A month has passed since the start of second semester, and it’s hard to believe that time passes so quickly. I am, like the majority of the class (I think), feeling a little behind in my homework and will probably spend the bulk of the weekend trying to catch-up on the various readings, lectures, labs and quizzes. I don’t know exactly what it is about this time of the year but there is a strange feeling that seems to be be pervasive, or at least present in those that I talk to. It could be that people still haven’t quite found the rhythm for the second semester, or perhaps they’re still worn down from the Christmas exams, I don’t know. Whatever the reason, the class seems to be overly stressed with the material, especially given where we are in the semester, but lack the motivation to really buckle down and get things under control. The reason why this is I’ll never know, and truthfully I can’t really begin to capture the mood in the class right now, but what I do know is that it feels a little “off” and different from the first semester.
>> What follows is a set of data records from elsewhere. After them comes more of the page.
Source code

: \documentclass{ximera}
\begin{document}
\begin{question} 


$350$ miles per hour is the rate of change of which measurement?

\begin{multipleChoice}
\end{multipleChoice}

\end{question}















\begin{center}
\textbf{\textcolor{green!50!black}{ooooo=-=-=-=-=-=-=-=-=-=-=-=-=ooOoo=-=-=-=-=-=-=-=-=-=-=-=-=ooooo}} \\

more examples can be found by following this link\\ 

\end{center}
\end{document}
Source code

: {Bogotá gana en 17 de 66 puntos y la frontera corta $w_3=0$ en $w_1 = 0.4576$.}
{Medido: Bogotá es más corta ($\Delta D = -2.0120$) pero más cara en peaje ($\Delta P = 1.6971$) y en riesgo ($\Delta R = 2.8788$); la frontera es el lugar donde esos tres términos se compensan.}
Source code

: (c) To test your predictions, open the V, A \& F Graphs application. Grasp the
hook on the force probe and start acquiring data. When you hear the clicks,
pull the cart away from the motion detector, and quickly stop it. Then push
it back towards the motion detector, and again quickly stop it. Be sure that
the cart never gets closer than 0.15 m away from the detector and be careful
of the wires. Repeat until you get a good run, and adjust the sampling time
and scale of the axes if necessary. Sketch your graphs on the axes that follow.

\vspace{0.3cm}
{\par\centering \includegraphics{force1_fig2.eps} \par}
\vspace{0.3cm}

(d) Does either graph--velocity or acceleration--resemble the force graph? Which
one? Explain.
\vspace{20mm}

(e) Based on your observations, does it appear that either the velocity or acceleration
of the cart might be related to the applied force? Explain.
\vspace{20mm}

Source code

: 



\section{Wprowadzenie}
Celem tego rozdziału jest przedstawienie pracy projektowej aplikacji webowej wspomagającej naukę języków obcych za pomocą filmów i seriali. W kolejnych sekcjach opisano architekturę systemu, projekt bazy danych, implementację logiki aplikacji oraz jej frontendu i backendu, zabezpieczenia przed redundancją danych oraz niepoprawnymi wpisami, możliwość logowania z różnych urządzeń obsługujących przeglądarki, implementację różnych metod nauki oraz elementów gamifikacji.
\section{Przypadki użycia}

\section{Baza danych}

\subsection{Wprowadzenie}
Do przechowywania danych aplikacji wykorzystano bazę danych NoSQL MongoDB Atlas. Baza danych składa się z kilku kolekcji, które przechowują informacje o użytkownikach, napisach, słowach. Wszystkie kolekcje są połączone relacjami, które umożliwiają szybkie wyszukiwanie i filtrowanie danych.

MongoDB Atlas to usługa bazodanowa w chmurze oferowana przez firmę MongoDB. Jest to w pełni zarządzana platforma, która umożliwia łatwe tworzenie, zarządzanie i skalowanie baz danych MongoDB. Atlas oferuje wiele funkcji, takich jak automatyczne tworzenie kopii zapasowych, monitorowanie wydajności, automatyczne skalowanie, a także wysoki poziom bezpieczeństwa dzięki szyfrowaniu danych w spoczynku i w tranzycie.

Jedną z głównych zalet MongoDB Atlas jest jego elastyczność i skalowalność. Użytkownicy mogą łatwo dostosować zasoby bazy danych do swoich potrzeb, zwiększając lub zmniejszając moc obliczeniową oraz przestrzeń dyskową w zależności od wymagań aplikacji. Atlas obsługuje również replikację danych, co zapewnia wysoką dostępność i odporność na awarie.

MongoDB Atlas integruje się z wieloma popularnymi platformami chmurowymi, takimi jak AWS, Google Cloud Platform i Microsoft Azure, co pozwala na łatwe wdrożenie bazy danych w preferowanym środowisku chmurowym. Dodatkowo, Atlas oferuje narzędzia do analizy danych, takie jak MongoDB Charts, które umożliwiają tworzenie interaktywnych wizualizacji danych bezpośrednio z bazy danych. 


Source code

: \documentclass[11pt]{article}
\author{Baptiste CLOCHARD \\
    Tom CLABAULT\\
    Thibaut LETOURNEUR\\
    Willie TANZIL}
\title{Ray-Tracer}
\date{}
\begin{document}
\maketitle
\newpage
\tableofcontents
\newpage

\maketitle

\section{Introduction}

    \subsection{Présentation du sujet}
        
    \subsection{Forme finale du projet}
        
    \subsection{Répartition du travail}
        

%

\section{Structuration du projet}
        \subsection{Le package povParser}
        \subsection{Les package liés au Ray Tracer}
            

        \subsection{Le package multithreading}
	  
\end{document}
The material we covered this week involved the brain stem, with the PBL case centering on a patient with Multiple Sclerosis. Interesting stuff, but there is a certain lack of understanding when it comes to the pathophysiology of the disease. Throughout the week our PBL group was prompted to play out scenarios where we informed the patient of her diagnosis, or answered questions as whether or not her life would be “over”. I always find these “playacting” sessions kind of funny. I suppose I shouldn’t, but it is so artificial and so forced that it’s hard to make it sound anything less than ridiculous, especially with something like MS. MS is one of those diseases that is hard for someone like me, who has never been exposed to it, to really understand how hard it will affect a patient’s life.
On a positive note we’re beginning to ramp up to year three. This means that there are information sessions starting next week, which will eventually give way to us choosing our third year rotations as well as rural practice sites. The selection process is more like a lottery, so the appearance of choice is only illusionary. Still it gives me something to look forward to. The book learning (lectures with class) has been wearing me down lately and I am looking forward to the change that the clinical years will bring.